How do support vector machines compare to nearest neighbors in terms of generalization accuracy and training time? Run a support vector machine on the malware data from Lesson 7 to see. What kernel (linear, polynomial, sigmoid, rbf appears to be the best for this dataset?

In this notebook we will train classifiers to identify malware.

We load our libraries below.

In [6]:
from sklearn import neighbors
from sklearn import svm

import matplotlib.pyplot as plt

In this notebook code cell, we download our training and test data from GitHub.

In [2]:
!wget https://github.com/mlittmancs/great_courses_ml/raw/master/malware-test.csv
!wget https://github.com/mlittmancs/great_courses_ml/raw/master/malware-train.csv

--2020-06-28 11:09:59--  https://github.com/mlittmancs/great_courses_ml/raw/master/malware-test.csv
Resolving github.com (github.com)... 140.82.112.4
Connecting to github.com (github.com)|140.82.112.4|:443... connected.
HTTP request sent, awaiting response... 302 Found
Location: https://raw.githubusercontent.com/mlittmancs/great_courses_ml/master/malware-test.csv [following]
--2020-06-28 11:10:00--  https://raw.githubusercontent.com/mlittmancs/great_courses_ml/master/malware-test.csv
Resolving raw.githubusercontent.com (raw.githubusercontent.com)... 151.101.0.133, 151.101.64.133, 151.101.128.133, ...
Connecting to raw.githubusercontent.com (raw.githubusercontent.com)|151.101.0.133|:443... connected.
HTTP request sent, awaiting response... 200 OK
Length: 11593257 (11M) [text/plain]
Saving to: ‘malware-test.csv’


2020-06-28 11:10:00 (27.8 MB/s) - ‘malware-test.csv’ saved [11593257/11593257]

--2020-06-28 11:10:01--  https://github.com/mlittmancs/great_courses_ml/raw/master/malware-train

We next declare a `getdat` function, which collects the data and labels within the file used for training. We loop over the lines of the given file one by one, splitting each line into components at the commas. The data file uses `pe-malicious` to label the positive instances of malware. So, we use `== "pre-malicious"` to turn those labels into 0/`False` for safe and 1/`True` for malware.

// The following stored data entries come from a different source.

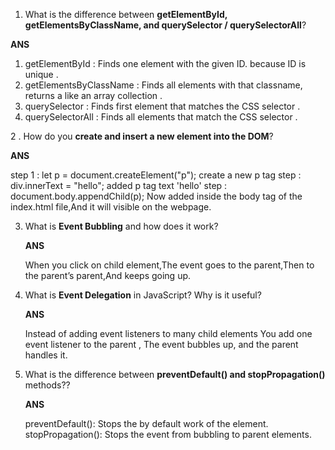 1. What is the difference between **getElementById, getElementsByClassName, and querySelector / querySelectorAll**?

**ANS**

1. getElementById : Finds one element with the given ID. because ID is unique .
2. getElementsByClassName : Finds all elements with that classname, returns a like an array collection .
3. querySelector : Finds first element that matches the CSS selector .
4. querySelectorAll : Finds all elements that match the CSS selector .

2 . How do you **create and insert a new element into the DOM**?

**ANS**

step 1 : let p = document.createElement("p");
create a new p tag
step : div.innerText = "hello";
added p tag text 'hello'
step : document.body.appendChild(p);
Now added inside the body tag of the index.html file,And it will visible on the webpage.

3. What is **Event Bubbling** and how does it work?

   **ANS**

   When you click on child element,The event goes to the parent,Then to the parent’s parent,And keeps going up.

4. What is **Event Delegation** in JavaScript? Why is it useful?

   **ANS**

   Instead of adding event listeners to many child elements You add one event listener to the parent , The event bubbles up, and the parent handles it.

5. What is the difference between **preventDefault() and stopPropagation()** methods??

   **ANS**

   preventDefault(): Stops the by default work of the element.
   stopPropagation(): Stops the event from bubbling to parent elements.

The function returns the data and the labels for the file. Since the data is read from the file as a string, each component needs to be converted to a floating point number.


We then use this funciton to get the training and test data used for our model.



In [3]:
def getdat(filename):
    with open(filename, "r") as f:
       data = f.readlines()
    dat = []
    labs = []
    for line in data:
        wordline = line.split(",")
        labs = labs + [wordline[0] == "pe-malicious"]
        dat = dat + [[float(wordline[i]) for i in range(1,len(wordline))]]
    return(dat,labs)
traindat, trainlabs = getdat("malware-train.csv")
testdat, testlabs = getdat("malware-test.csv")

We define a `testscore` function, which calculates the number of correctly classified examples in the test set.

We use this `testscore` function to calculate the accuracy of the model for four different values of k: 1, 5, 7, and 9

In [21]:
def testscore(dat,labs):
    yhats = clf.predict(dat)
    correct = sum([yhats[i] == labs[i] for i in range(len(dat))])
    return(correct)

m = 4000
clf = neighbors.KNeighborsClassifier(n_neighbors=1,metric="cosine")
clf = clf.fit(traindat[:m], trainlabs[:m])
testscore(traindat[:m],trainlabs[:m])/m, testscore(testdat,testlabs)/len(testlabs)

(1.0, 0.8705)

Now, SVMs, varying the kernel.

In [20]:
m = 4000
for k in ['linear', 'poly', 'sigmoid', 'rbf']:
  clf = svm.SVC(kernel=k)
  clf = clf.fit(traindat[:m], trainlabs[:m])
  score = testscore(traindat[:m],trainlabs[:m])/m, testscore(testdat,testlabs)/len(testlabs)
  print(k,score)

linear (0.85875, 0.846)
poly (0.91, 0.861)
sigmoid (0.51275, 0.5115)
rbf (0.91125, 0.8865)